Membayangkan anak-anak hanya bermain sepak bola sembari bergembira dan berolahraga. Tapi mereka tak mau jadi pemain sepak bola profesional.
Sebab, mereka sudah dapat cerita dari orangtuanya. Cerita bahwa sepak bola profesional di Indonesia sudah tak menarik untuk diselami. Bukan hanya tak menarik, tapi bikin muntah.
Membayangkan orang-orang tak mau lagi pergi ke stadion untuk nonton bola. Mereka sudah jenuh dengan sepak bola yang tak kunjung sehat.
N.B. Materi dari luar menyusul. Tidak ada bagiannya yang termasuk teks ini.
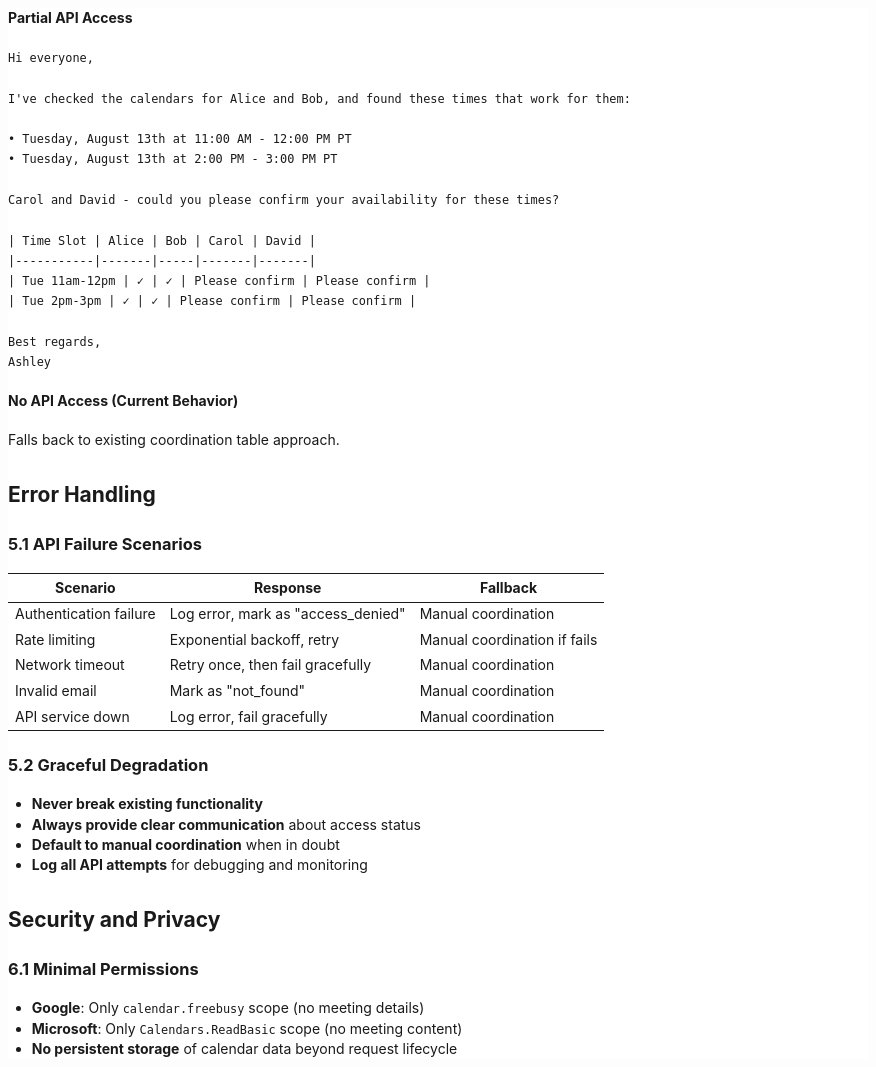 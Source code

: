 #### Partial API Access
```
Hi everyone,

I've checked the calendars for Alice and Bob, and found these times that work for them:

• Tuesday, August 13th at 11:00 AM - 12:00 PM PT
• Tuesday, August 13th at 2:00 PM - 3:00 PM PT

Carol and David - could you please confirm your availability for these times?

| Time Slot | Alice | Bob | Carol | David |
|-----------|-------|-----|-------|-------|
| Tue 11am-12pm | ✓ | ✓ | Please confirm | Please confirm |
| Tue 2pm-3pm | ✓ | ✓ | Please confirm | Please confirm |

Best regards,
Ashley
```

#### No API Access (Current Behavior)
Falls back to existing coordination table approach.

## Error Handling

### 5.1 API Failure Scenarios

| Scenario | Response | Fallback |
|----------|----------|----------|
| Authentication failure | Log error, mark as "access_denied" | Manual coordination |
| Rate limiting | Exponential backoff, retry | Manual coordination if fails |
| Network timeout | Retry once, then fail gracefully | Manual coordination |
| Invalid email | Mark as "not_found" | Manual coordination |
| API service down | Log error, fail gracefully | Manual coordination |

### 5.2 Graceful Degradation
- **Never break existing functionality**
- **Always provide clear communication** about access status
- **Default to manual coordination** when in doubt
- **Log all API attempts** for debugging and monitoring

## Security and Privacy

### 6.1 Minimal Permissions
- **Google**: Only `calendar.freebusy` scope (no meeting details)
- **Microsoft**: Only `Calendars.ReadBasic` scope (no meeting content)
- **No persistent storage** of calendar data beyond request lifecycle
Mereka yang biasa nonton bola itu, kini jadi kumpulan orang yang bergerak untuk kebaikan. Kadang mengumpulkan sampah, kadang membantu orang sakit, dan kegiatan kemasyarakatan lain, tanpa minta upah. Seperti mereka mendukung timnya dahulu, tanpa minta upah.
Membayangkan tak ada lagi orang yang mau jadi sopir untuk membawa klub berkeliling bertanding kompetisi profesional. Sebab sopir pun juga males bergesekan dengan sepak bola Indonesia.
Membayangkan sponsor sudah enggan menjadi sponsor sepak bola Indonesia. Sebab, sudah tidak ada yang menonton sepak bola. Ngapain jadi sponsor kalau tak ada yang nonton.
Tak ada lagi televisi yang mau menyiarkan langsung sepak bola. Sebab, tak ada yang mau nonton sepak bola Indonesia. Sebab, aspek non olahraga terlalu mengintervensi.
Membayangkan tak ada lagi pemain asing yang mau main di Indonesia. Dibayar triliunan rupiah pun tetap tak mau. Mereka enggan berkubang dengan sepak bola Indonesia.
Jika seperti itu, lesulah sepak bola Indonesia. Sebab kekecewaan yang mendalam dari semua lapisan masyarakat. Kecewa dengan tata kelola sepak bola Indonesia.
Siapa tahu kemudian yang mengemuka latto-latto. Kemudian latto-latto menjadi kompetisi dengan bisnis yang menggiurkan.